By John K. Waters | 07/21/2016
Oracle Corp.’s latest Critical Patch Update (CPU), issued this week, fixed a record 276 vulnerabilities in a range of the company’s products, including 13 in Java SE, some of which received high-severity scores. The number of fixes in this CPU beat the previous record of 248 announced in January.
More than half of the Java SE vulnerabilities in this CPU are remotely exploitable over a network and received high vulnerability ratings on the Common Vulnerability Scoring Systems (CVSS). Oracle uses the CVSS to rate the ease of exploitation and severity of the security holes it finds in its products. Each vulnerability is issued a unique CVE number.

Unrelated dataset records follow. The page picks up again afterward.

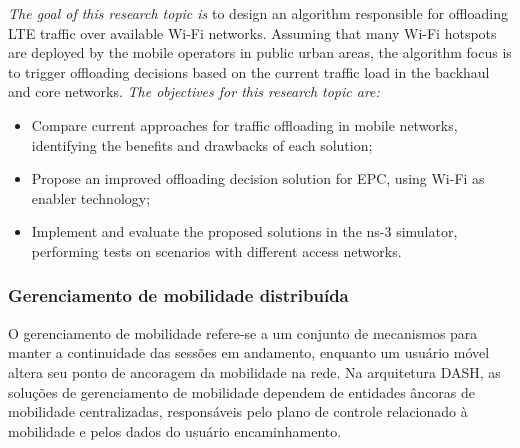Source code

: \emph{The goal of this research topic is} to design an algorithm responsible
for offloading \ac{LTE} traffic over available Wi-Fi networks. Assuming that
many Wi-Fi hotspots are deployed by the mobile operators in public urban areas,
the algorithm focus is to trigger offloading decisions based on the current
traffic load in the backhaul and core networks.
\emph{The objectives for this research topic are:}
\begin{itemize}
  \item Compare current approaches for traffic offloading in mobile networks,
  identifying the benefits and drawbacks of each solution;

  \item Propose an improved offloading decision solution for \ac{EPC}, using
  Wi-Fi as enabler technology;

  \item Implement and evaluate the proposed solutions in the \ac{ns-3}
  simulator, performing tests on scenarios with different access networks.
\end{itemize}

\subsubsection{Gerenciamento de mobilidade distribuída}
\label{subsec:handover}

O gerenciamento de mobilidade refere-se a um conjunto de mecanismos para manter a continuidade das sessões em andamento, enquanto um usuário móvel altera seu ponto de ancoragem da mobilidade na rede.
Na arquitetura DASH, as soluções de gerenciamento de mobilidade dependem de entidades âncoras de mobilidade centralizadas, responsáveis pelo plano de controle relacionado à mobilidade e pelos dados do usuário encaminhamento. 


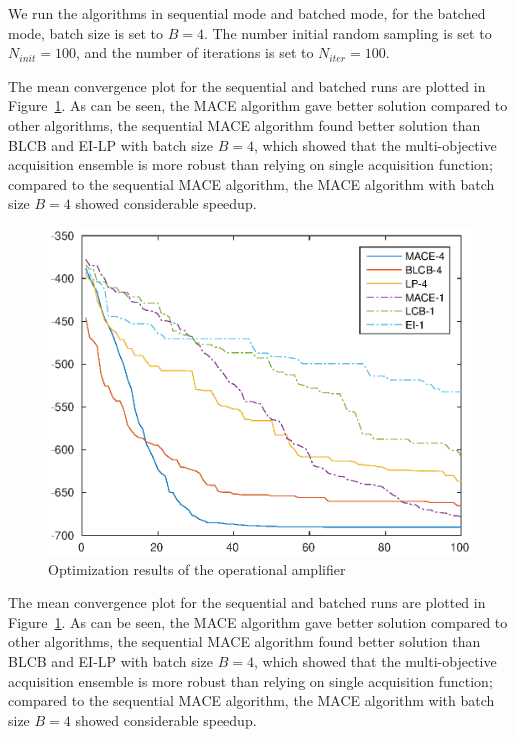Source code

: We run the algorithms in sequential mode and batched mode, for the batched
mode, batch size is set to $B = 4$. The number initial random sampling is set
to $N_{init} = 100$, and the number of iterations is set to $N_{iter} = 100$.

The mean convergence plot for the sequential and batched runs are plotted in
Figure~\ref{fig:resDAC2014}. As can be seen, the MACE algorithm gave better
solution compared to other algorithms, the sequential MACE algorithm found
better solution than BLCB and EI-LP with batch size $B = 4$, which showed that
the multi-objective acquisition ensemble is more robust than relying on single
acquisition function; compared to the sequential MACE algorithm, the MACE
algorithm with batch size $B = 4$ showed considerable speedup.

\begin{figure}[htbp]
\vskip 0.2in
\begin{center}
\centerline{\includegraphics[width=\columnwidth]{./img/mean_DAC2014.eps}}
\caption{Optimization results of the operational amplifier}
\label{fig:resDAC2014}
\end{center}
\vskip -0.2in
\end{figure}

The mean convergence plot for the sequential and batched runs are plotted in
Figure~\ref{fig:resDAC2014}. As can be seen, the MACE algorithm gave better
solution compared to other algorithms, the sequential MACE algorithm found
better solution than BLCB and EI-LP with batch size $B = 4$, which showed that
the multi-objective acquisition ensemble is more robust than relying on single
acquisition function; compared to the sequential MACE algorithm, the MACE
algorithm with batch size $B = 4$ showed considerable speedup.

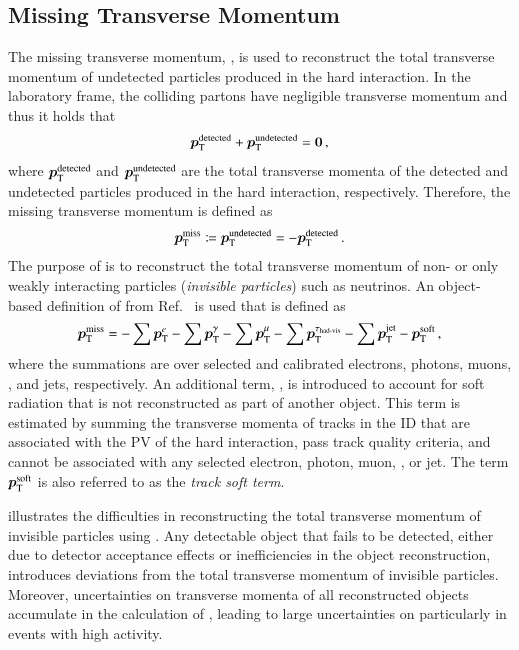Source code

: \subsection{Missing Transverse Momentum}%
\label{sec:atlas_met}

The missing transverse momentum, \pTmiss, is used to reconstruct the total
transverse momentum of undetected particles produced in the hard interaction. In
the laboratory frame, the colliding partons have negligible transverse momentum
and thus it holds that
\begin{align*}
  \bm{p}_{\text{T}}^{\text{detected}} + \bm{p}_{\text{T}}^{\text{undetected}} = \bm{0} \,\text{,}
\end{align*}
where $\bm{p}_{\text{T}}^{\text{detected}}$ and
$\bm{p}_{\text{T}}^{\text{undetected}}$ are the total transverse momenta of
the detected and undetected particles produced in the hard interaction,
respectively. Therefore, the missing transverse momentum is defined as
\begin{align*}
  \bm{p}_{\text{T}}^{\text{miss}}
  \coloneqq \bm{p}_{\text{T}}^{\text{undetected}}
  = -\bm{p}_{\text{T}}^{\text{detected}} \,\text{.}
\end{align*}
The purpose of \pTmiss is to reconstruct the total transverse momentum of non-
or only weakly interacting particles (\emph{invisible particles}) such as
neutrinos. An object-based definition of \pTmiss from Ref.~\cite{PERF-2016-07}
is used that is defined as
\begin{align}
  \bm{p}_{\text{T}}^{\text{miss}} =
  - \sum \bm{p}_{\text{T}}^{e}
  - \sum \bm{p}_{\text{T}}^{\gamma}
  - \sum \bm{p}_{\text{T}}^{\mu}
  - \sum \bm{p}_{\text{T}}^{\tau_{\text{had-vis}}}
  - \sum \bm{p}_{\text{T}}^{\text{jet}}
  - \bm{p}_{\text{T}}^{\text{soft}}
  \,\text{,}
  \label{eq:met}
\end{align}
where the summations are over selected and calibrated electrons, photons, muons,
\tauhadvis, and jets, respectively. An additional term, , is
introduced to account for soft radiation that is not reconstructed as part of
another object. This term is estimated by summing the transverse momenta of
tracks in the ID that are associated with the PV of the hard interaction, pass
track quality criteria, and cannot be associated with any selected electron,
photon, muon, \tauhadvis, or jet. The term $\bm{p}_{\text{T}}^{\text{soft}}$ is also
referred to as the \emph{track soft term}.

 illustrates the difficulties in reconstructing the total
transverse momentum of invisible particles using \pTmiss. Any detectable object
that fails to be detected, either due to detector acceptance effects or
inefficiencies in the object reconstruction, introduces deviations from the
total transverse momentum of invisible particles. Moreover, uncertainties on
transverse momenta of all reconstructed objects accumulate in the calculation of
\pTmiss, leading to large uncertainties on \pTmiss particularly in events with
high activity.

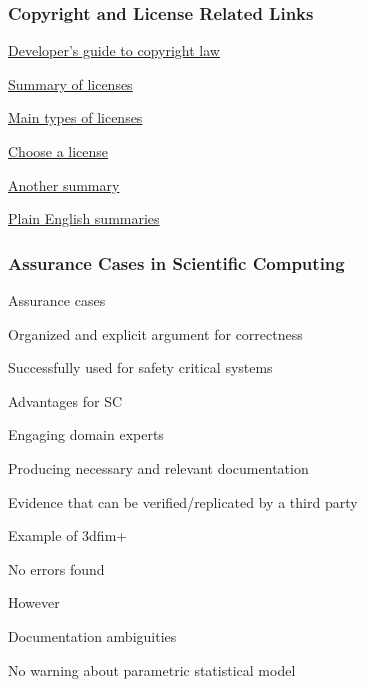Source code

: \documentclass[t,12pt,numbers,fleqn]{beamer}
\begin{document}
\begin{frame}
\frametitle{Copyright and License Related Links}

\bi
\item
  \href{http://haacked.com/archive/2006/01/24/TheDevelopersGuideToCopyrightLaw-Part1.aspx/}{Developer's
    guide to copyright law}

\item \href{https://www.smashingmagazine.com/2010/03/a-short-guide-to-open-source-and-similar-licenses/}{Summary of licenses}

\item
  \href{http://haacked.com/archive/2007/04/04/there-are-only-four-software-licenses.aspx/}{Main
    types of licenses}

\item \href{http://choosealicense.com}{Choose a license}
\item \href{http://choosealicense.com/licenses/}{Another summary}
\item \href{https://tldrlegal.com}{Plain English summaries}

\ei

\end{frame}


\begin{frame}
\frametitle{Assurance Cases in Scientific Computing \cite{SmithEtAl2017}}

\bi
\item Assurance cases
\bi 
\item Organized and explicit argument for correctness
\item Successfully used for safety critical systems
\ei
\item Advantages for SC
\bi
\item Engaging domain experts
\item Producing necessary and relevant documentation
\item Evidence that can be verified/replicated by a third party
\ei
\item Example of 3dfim+
\bi
\item No errors found
\item However
\bi
\item Documentation ambiguities
\item No warning about parametric statistical model
\ei
\ei
\ei

\end{frame}
\end{document}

Two of the Java vulnerabilities (CVE-2016-3587 and CVE-2016-3606) earned a CVSS score of 9.6 (the highest is 10.0), and both allow remote attackers to affect confidentiality, integrity, and availability via vectors related to Hotspot VM. John Matthew Holt, founder and CTO of Dublin-based Java security vendor Waratek, pointed out that these vulnerabilities relate to Java features introduced in versions Java SE 7 and above, which support the “invokedynamic” feature that enables dynamic code execution and scripting. Holt also noted that the less severe CVE-2016-3550 (CVSS score of 4.3) also applies to the HotSpot JVM internals for Java SE versions 6, 7, and 8. He advised owners of Java SE 6 applications to prioritize patching with this CPU, because this fix applies to the core HotSpot JVM software.